Zu den Betreibern führte der LH abschließend aus, dass im Hinblick auf den Umstand, dass anlagenrechtliche Bescheide (zwar) grundsätzlich dingliche Wirkung entfalteten, jedoch zwei potenzielle Betreiber in Frage kämen, die Maßnahme explizit beiden nach der Aktenlage in Betracht kommenden Betreibern zur Beachtung vorgeschrieben worden sei. Angemerkt werde, dass es sich um jeweils genau die gleiche Betriebsanlage handle, da keinerlei örtliche/betriebliche Einschränkungen gemeldet worden seien. Dem Zweitmitbeteiligten seien im gegenständlichen Verfahren im Rahmen des Parteiengehörs alle Schriftstücke nachweislich zugestellt worden und es sei dessen beabsichtigte Einbeziehung explizit angeführt worden. Eine Übergabe der Betriebstätigkeit sei nicht geltend gemacht worden. Insbesondere sei weder vor noch im gegenständlichen Verfahren eine Übergabe- bzw. Übernahmeerklärung vorgelegt worden. Die bloße Gründung einer eigenständigen juristischen Person, möge sie auch die "Übernahme" einschlägiger Berufsberechtigungen freier Gewerbe nach den Bestimmungen der GewO 1994 mit sich bringen, sei abfallwirtschaftsrechtlich irrelevant.

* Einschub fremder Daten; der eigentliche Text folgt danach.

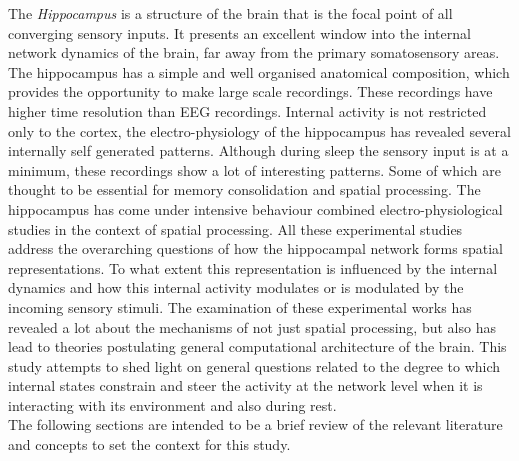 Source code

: The \emph{Hippocampus} is a structure of the brain that is the focal point of all converging sensory inputs. It presents an excellent window into the internal network dynamics of the brain, far away from the primary somatosensory areas. The hippocampus has a simple and well organised anatomical composition, which provides the opportunity to make large scale recordings. These recordings have higher time resolution than EEG recordings. Internal activity is not restricted only to the cortex, the electro-physiology of the hippocampus has revealed several internally self generated patterns. Although during sleep the sensory input is at a minimum, these recordings show a lot of interesting patterns. Some of which are thought to be essential for memory consolidation and spatial processing.  
The hippocampus has come under intensive behaviour combined electro-physiological studies in the context of spatial processing. All these experimental studies address the overarching questions of how the hippocampal network forms spatial representations. To what extent this representation is influenced by the internal dynamics and how this internal activity modulates or is modulated by the incoming sensory stimuli. The examination of these experimental works has revealed a lot about the mechanisms of not just spatial processing, but also has lead to theories postulating general computational architecture of the brain. This study attempts to shed light on general questions related to the degree to which internal states constrain and steer the activity at the network level when it is interacting with its environment and also during rest. \\
The following sections are intended to be a brief review of the relevant literature and concepts to set the context for this study.





%
%
%
%

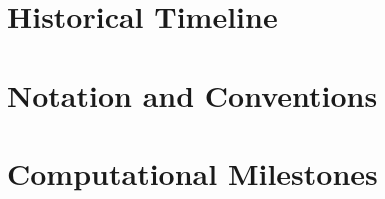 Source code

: \documentclass[12pt,a4paper,twoside]{book}
\theoremstyle{plain}
\theoremstyle{definition}
\theoremstyle{remark}
\begin{document}
\chapter{Historical Timeline}
\label{app:timeline}


\chapter{Notation and Conventions}
\label{app:notation}


\chapter{Computational Milestones}
\label{app:computational}


\backmatter

\nocite{*}

\printbibliography[heading=bibintoc,title={Bibliography}]

\printindex
\end{document}
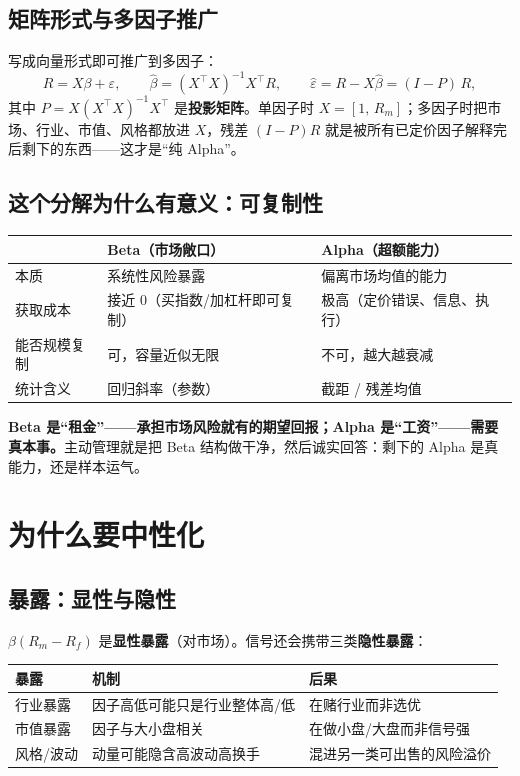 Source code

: \documentclass[UTF8,11pt]{ctexart}
\begin{document}
\subsection{矩阵形式与多因子推广}
写成向量形式即可推广到多因子：
\begin{equation}
R = X\beta + \varepsilon,
\qquad
\hat\beta = (X^{\top}X)^{-1}X^{\top}R,
\qquad
\hat\varepsilon = R-X\hat\beta = (I-P)\,R,
\end{equation}
其中 $P=X(X^{\top}X)^{-1}X^{\top}$ 是\textbf{投影矩阵}。单因子时 $X=[1,\,R_m]$；多因子时把市场、行业、市值、风格都放进 $X$，残差 $(I-P)R$ 就是被所有已定价因子解释完后剩下的东西——这才是“纯 Alpha”。

\subsection{这个分解为什么有意义：可复制性}
\begin{center}
\renewcommand{\arraystretch}{1.4}
\begin{tabular}{@{}l>{\raggedright\arraybackslash}p{4.2cm}>{\raggedright\arraybackslash}p{4.2cm}@{}}
\toprule
 & \textbf{Beta（市场敞口）} & \textbf{Alpha（超额能力）} \\
\midrule
本质 & 系统性风险暴露 & 偏离市场均值的能力 \\
获取成本 & 接近 0（买指数/加杠杆即可复制） & 极高（定价错误、信息、执行） \\
能否规模复制 & 可，容量近似无限 & 不可，越大越衰减 \\
统计含义 & 回归斜率（参数） & 截距 / 残差均值 \\
\bottomrule
\end{tabular}
\end{center}

\textbf{Beta 是“租金”——承担市场风险就有的期望回报；Alpha 是“工资”——需要真本事。}主动管理就是把 Beta 结构做干净，然后诚实回答：剩下的 Alpha 是真能力，还是样本运气。

\section{为什么要中性化}

\subsection{暴露：显性与隐性}
$\beta(R_m-R_f)$ 是\textbf{显性暴露}（对市场）。信号还会携带三类\textbf{隐性暴露}：

\begin{center}
\renewcommand{\arraystretch}{1.4}
\begin{tabular}{@{}lll@{}}
\toprule
暴露 & 机制 & 后果 \\
\midrule
行业暴露 & 因子高低可能只是行业整体高/低 & 在赌行业而非选优 \\
市值暴露 & 因子与大小盘相关 & 在做小盘/大盘而非信号强 \\
风格/波动 & 动量可能隐含高波动高换手 & 混进另一类可出售的风险溢价 \\
\bottomrule
\end{tabular}
\end{center}
\end{document}
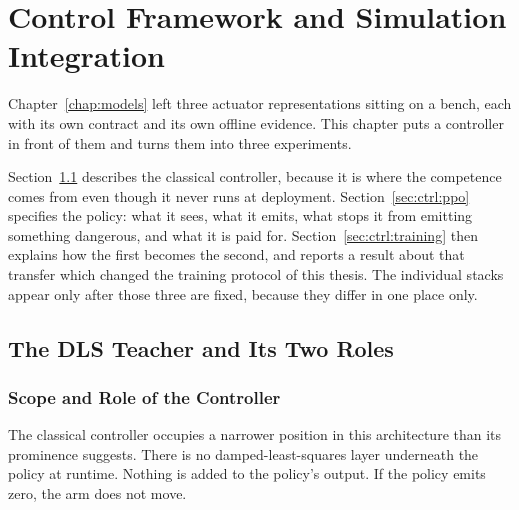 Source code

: \chapter{Control Framework and Simulation Integration}
\label{chap:control}

Chapter~\ref{chap:models} left three actuator representations sitting on a
bench, each with its own contract and its own offline evidence. This chapter
puts a controller in front of them and turns them into three experiments.

Section~\ref{sec:ctrl:dls} describes the classical
controller, because it is where the competence comes from even though it never
runs at deployment. Section~\ref{sec:ctrl:ppo} specifies the policy: what it
sees, what it emits, what stops it from emitting something dangerous, and what
it is paid for. Section~\ref{sec:ctrl:training} then explains how the first
becomes the second, and reports a result about that transfer which changed the
training protocol of this thesis. The individual stacks appear only after those three are fixed, because
they differ in one place only.

\section{The DLS Teacher and Its Two Roles}
\label{sec:ctrl:dls}

\subsection{Scope and Role of the Controller}

The classical controller occupies a narrower position in this
architecture than its prominence suggests. There is no
damped-least-squares layer underneath the policy at runtime. Nothing is added
to the policy's output. If the policy emits zero, the arm does not move.

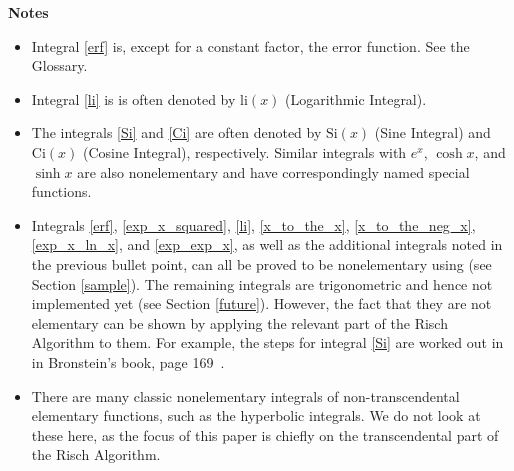 \textbf{Notes}
\begin{itemize}
\item Integral \ref{erf} is, except for a constant factor, the
\gls{error function}.  See the Glossary.
\item Integral \ref{li} is is often denoted by $\mathrm{li}(x)$
(Logarithmic Integral).
\item The integrals \ref{Si} and \ref{Ci} are often denoted by
$\mathrm{Si}(x)$ (Sine Integral) and $\mathrm{Ci}(x)$ (Cosine Integral),
respectively.  Similar integrals with $e^x$, $\cosh{x}$, and $\sinh{x}$
are also nonelementary and have correspondingly named special functions.

\item Integrals \ref{erf}, \ref{exp_x_squared}, \ref{li},
\ref{x_to_the_x}, \ref{x_to_the_neg_x}, \ref{exp_x_ln_x}, and
\ref{exp_exp_x}, as well as the additional integrals noted in the
previous bullet point, can all be proved to be nonelementary using
\rischintegrate{} (see Section \ref{sample}). The remaining integrals
are trigonometric and hence not implemented yet (see Section
\ref{future}).  However, the fact that they are not \gls{elementary}
can be shown by applying the relevant part of the Risch Algorithm to
them. For example, the steps  for integral \ref{Si} are worked out in in
Bronstein's book, page 169~\cite{bronstein2005symbolic}.

\item There are many classic nonelementary integrals of
non-\gls{transcendental} \gls{elementary} functions, such as the hyperbolic
integrals.  We do not look at these here, as the focus of this paper is
chiefly on the \gls{transcendental} part of the Risch Algorithm.
\end{itemize}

Gegen diesen Bescheid berief der Zweitmitbeteiligte mit Schriftsatz vom .

Darin verwies er unter anderem darauf, dass der LH im Bescheid vom festgestellt habe, dass "nunmehr" die erstmitbeteiligte Partei die verfahrensgegenständliche Betriebsanlage betreibe. Diese habe die Tätigkeiten der Anlage betreffend die Behandlung und Aufarbeitung von Altstoffen und Abfällen vom Zweitmitbeteiligten übernommen.

Aus diesem Grund könne der Zweitmitbeteiligte nicht als Betreiber der Anlage angesehen werden. Der durch den Bescheid betroffene Bereich des Areals werde ausschließlich von der erstmitbeteiligten Partei betrieben. Antragstellerin und Adressatin von Bescheiden und Schriftstücken sei immer die erstmitbeteiligte Partei gewesen. Der Zweitmitbeteiligte sei nicht Antragsteller dieses Verfahrens gewesen und sei auch nicht über den dazu ergangenen Bescheid vom verständigt worden. Dieser Bescheid sei ihm erstmals mit mit dem Bescheid über die Änderung der Betriebszeiten vom zugestellt worden.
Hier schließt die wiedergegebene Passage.